She was the queen of country pop, but with her latest album, Queen of Me, Shania Twain is eyeing the title of queen of pop at all. The famous Canadian cowgirl wanted to dance, she says, on the eve of the first of two concerts she will give at the Bell Center this year.

“I’ve never had so much fun,” Shania Twain says, with a big smile in her voice. Her tour is going well, the crowds are surpassing her expectations, her audience is diversifying (“There are several generations,” she gloats), and the Ontario-born superstar is happily singing.

His enthusiasm fits perfectly with the spirit of Queen of Me, released in February, his most pop album since Up!, at the turn of the millennium. Abandoning the country accents that we still heard on Now (2017), she opted for danceable rhythms and up-to-date sound packaging.

“The root of all my songs is always me and my guitar. I’m not trying to figure out how I want it to sound at the end of the day when I’m at that stage,” Shania Twain first explains. What has guided his writing this time around are the uncertainties and isolation associated with COVID-19. And above all a strong desire to rediscover joy and optimism.

“All the songs on the album are deliberately meant to be danceable. Even the last one, The Hardest Stone, is about optimism,” she says of this track about making peace with what you can’t change. Shania Twain adds that the general idea that runs through Queen of Me is to take back possession of yourself. “I am solely responsible for my state of mind, my gestures and the way I express myself,” she said. There’s a beauty in that too. This form of independence is very important to me. »

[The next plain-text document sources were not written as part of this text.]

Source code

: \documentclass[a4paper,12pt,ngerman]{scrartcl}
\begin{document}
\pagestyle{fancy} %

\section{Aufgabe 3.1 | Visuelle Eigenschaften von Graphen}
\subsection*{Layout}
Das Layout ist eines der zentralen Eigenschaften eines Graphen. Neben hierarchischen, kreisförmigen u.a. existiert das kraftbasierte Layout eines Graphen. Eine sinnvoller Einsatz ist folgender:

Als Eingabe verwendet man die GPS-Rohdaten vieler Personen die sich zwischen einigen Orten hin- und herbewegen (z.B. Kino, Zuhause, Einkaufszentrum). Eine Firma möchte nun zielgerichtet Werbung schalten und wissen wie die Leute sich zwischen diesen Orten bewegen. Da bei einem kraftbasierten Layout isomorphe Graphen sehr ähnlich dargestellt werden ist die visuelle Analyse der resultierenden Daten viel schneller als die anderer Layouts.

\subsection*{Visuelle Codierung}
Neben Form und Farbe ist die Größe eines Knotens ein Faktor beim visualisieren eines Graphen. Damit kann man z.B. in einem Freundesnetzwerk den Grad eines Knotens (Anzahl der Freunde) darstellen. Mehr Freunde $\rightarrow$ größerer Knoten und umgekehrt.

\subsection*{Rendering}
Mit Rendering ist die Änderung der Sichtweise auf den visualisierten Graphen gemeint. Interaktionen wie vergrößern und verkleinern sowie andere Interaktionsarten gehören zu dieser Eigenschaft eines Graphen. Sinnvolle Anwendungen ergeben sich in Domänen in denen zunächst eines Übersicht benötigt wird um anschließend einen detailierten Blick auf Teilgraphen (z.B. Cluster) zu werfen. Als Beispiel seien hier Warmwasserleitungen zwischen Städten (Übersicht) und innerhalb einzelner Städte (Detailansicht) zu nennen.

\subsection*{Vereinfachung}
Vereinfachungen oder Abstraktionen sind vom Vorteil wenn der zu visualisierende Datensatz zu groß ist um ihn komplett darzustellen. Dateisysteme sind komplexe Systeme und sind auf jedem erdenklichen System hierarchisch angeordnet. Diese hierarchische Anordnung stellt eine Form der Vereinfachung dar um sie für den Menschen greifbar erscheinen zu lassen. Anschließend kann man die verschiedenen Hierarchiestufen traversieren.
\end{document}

Under its generic pop packaging, Queen of Me is, it is true, in perfect harmony with what has guided Shania Twain since its beginnings: to do things in its own way. Even if it means disturbing or even shocking. Not Just a Girl, a documentary aired on Netflix which retraces her career and tells her fight against Lyme disease, indeed recalls how difficult her beginnings were.

Shania Twain shook up the country music world considerably at the turn of the 1990s. Being taken seriously and being recognized for her singing skills and her intelligence rather than her physicality was no small feat. affair. She says it more clearly in the documentary than in her interview with La Presse: she wanted to embrace her femininity and her sexy side. By choice. Like Madonna, Pat Benatar and a few others before her.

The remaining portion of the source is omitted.